Live From Studio 60, which kind of grew on me (especially these last episodes), has not been renewed. Apparently, Aaron Sorkin’s creation just didn’t find its audience, unlike the critically-acclaimed The West Wing and the cult fave SportsNight.
But there is good Sorkin news. The Farnsworth Invention, his first new play since A Few Good Men in 1989, opens later this year on Broadway. From Playbill:
The Farnsworth Invention concerns the battle for the patent for the invention of the television set. The race pitted a young genius, Philo T. Farnsworth, who came up with the idea as a high school student, against David Sarnoff, the head of the Radio Corporation of America (RCA).
To be directed by Des McAnuff. Cast unknown yet. Scheduled for a November opening.
Farnsworth must have been on Sorkin’s mind for some time. I recall a scene from SportsNight (which must have aired in 1998 or 1999) in which one character, plated by William H Macy, talks about Farnsworth:
Sam Donovan: Do you guys know who Philo Farnsworth was? He invented television. I don’t mean he invented television like Uncle Milty, I mean he invented the television.
In a little house in Provo, Utah. At a time when the idea of transmitting moving pictures through the air would be like me saying I’ve figured out a way to beam us aboard the Starship Enterprise.
He was a visionary and he died broke and without fanfare.
The guy I really like though was his brother-in-law, Cliff Gardner. He said to Philo, “I know everyone thinks you’re crazy, but I want to be a part of this.
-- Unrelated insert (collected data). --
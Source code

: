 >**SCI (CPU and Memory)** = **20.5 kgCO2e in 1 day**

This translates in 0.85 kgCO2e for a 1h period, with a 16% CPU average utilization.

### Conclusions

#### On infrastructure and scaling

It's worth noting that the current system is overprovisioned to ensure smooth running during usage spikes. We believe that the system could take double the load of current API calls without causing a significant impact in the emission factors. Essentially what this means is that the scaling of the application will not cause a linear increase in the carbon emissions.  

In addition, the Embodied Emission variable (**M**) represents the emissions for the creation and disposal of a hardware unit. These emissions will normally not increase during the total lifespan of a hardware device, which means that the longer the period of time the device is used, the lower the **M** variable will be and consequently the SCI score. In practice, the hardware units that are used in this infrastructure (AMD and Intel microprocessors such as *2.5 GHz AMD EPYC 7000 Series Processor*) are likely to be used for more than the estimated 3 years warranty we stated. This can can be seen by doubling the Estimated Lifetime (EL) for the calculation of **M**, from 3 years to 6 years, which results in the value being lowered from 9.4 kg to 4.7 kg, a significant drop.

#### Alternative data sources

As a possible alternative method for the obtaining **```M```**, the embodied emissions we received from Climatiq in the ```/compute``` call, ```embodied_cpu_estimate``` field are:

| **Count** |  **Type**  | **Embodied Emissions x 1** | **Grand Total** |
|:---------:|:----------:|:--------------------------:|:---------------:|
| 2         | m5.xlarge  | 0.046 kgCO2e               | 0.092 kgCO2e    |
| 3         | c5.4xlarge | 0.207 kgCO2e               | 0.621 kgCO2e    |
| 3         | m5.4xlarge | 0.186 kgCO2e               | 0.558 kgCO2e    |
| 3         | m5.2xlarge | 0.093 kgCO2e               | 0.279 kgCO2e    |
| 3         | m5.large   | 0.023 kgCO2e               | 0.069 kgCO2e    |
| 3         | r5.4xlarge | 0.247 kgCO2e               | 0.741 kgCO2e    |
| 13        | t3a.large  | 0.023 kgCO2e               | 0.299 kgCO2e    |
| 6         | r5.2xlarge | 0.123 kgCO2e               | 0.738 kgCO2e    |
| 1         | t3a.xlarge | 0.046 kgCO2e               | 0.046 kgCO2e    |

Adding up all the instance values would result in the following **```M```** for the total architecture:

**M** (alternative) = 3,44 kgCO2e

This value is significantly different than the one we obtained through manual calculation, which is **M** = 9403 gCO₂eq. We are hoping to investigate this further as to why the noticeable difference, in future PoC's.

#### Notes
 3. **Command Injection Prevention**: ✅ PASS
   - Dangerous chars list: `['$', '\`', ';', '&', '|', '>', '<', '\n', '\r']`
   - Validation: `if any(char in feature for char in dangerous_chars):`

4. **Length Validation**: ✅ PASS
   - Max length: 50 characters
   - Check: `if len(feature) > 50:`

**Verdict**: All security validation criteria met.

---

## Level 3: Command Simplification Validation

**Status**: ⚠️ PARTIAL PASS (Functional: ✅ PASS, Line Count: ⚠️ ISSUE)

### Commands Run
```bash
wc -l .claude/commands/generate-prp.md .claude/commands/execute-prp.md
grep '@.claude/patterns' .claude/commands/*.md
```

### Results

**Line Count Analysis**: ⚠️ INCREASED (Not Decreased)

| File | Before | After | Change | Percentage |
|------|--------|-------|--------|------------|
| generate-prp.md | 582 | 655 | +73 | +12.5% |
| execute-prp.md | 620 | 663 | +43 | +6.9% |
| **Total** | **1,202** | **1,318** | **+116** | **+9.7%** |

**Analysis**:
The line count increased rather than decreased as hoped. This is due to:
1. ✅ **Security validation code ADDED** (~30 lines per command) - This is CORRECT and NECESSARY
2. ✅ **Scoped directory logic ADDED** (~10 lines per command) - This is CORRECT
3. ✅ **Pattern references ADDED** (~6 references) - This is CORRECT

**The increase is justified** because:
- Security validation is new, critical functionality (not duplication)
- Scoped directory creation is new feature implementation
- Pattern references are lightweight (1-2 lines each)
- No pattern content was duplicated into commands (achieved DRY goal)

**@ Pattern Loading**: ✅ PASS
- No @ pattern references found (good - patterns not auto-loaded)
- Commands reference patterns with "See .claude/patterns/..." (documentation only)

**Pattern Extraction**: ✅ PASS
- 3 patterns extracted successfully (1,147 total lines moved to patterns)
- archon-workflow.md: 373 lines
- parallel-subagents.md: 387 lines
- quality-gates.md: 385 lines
I don’t have your head for science, so I’m not gonna be much help with the design and mechanics of the invention. But it sounds like in order to do your testing, you’re gonna need glass tubes.”
See, Philo was inventing a cathode receptor, and even though Cliff didn’t know what that meant or how it worked, he’d seen Philo’s drawing and he knew they were gonna need glass tubes and since television hadn’t been invented yet, it’s not like you could get ‘em at the local TV repair shop. “I want to be a part of this”, Cliff said, “and I don’t have your head for science. How would it be if I taught myself to be a glassblower? And I could set up a little shop in the backyard. And I could make all the tubes you’ll need for testing.”
There oughta be Congressional medals for people like that.
I’ve looked over the notes you’ve been giving over the last year or so, and I have to say that they exhibit an almost total lack of understanding of how to get the best from talented people.
You said before that for whatever reason, I seem to be able to exert authority around here. I assure you, it isn’t because they like me. It’s because they knew two minutes after I walked in the door that I’m somebody who knows how to do something. I can help. I can make glass tubes. That’s what they need.
Sorkin’s writing is a godsend for people like me who like a steady feast of trivial knowledge.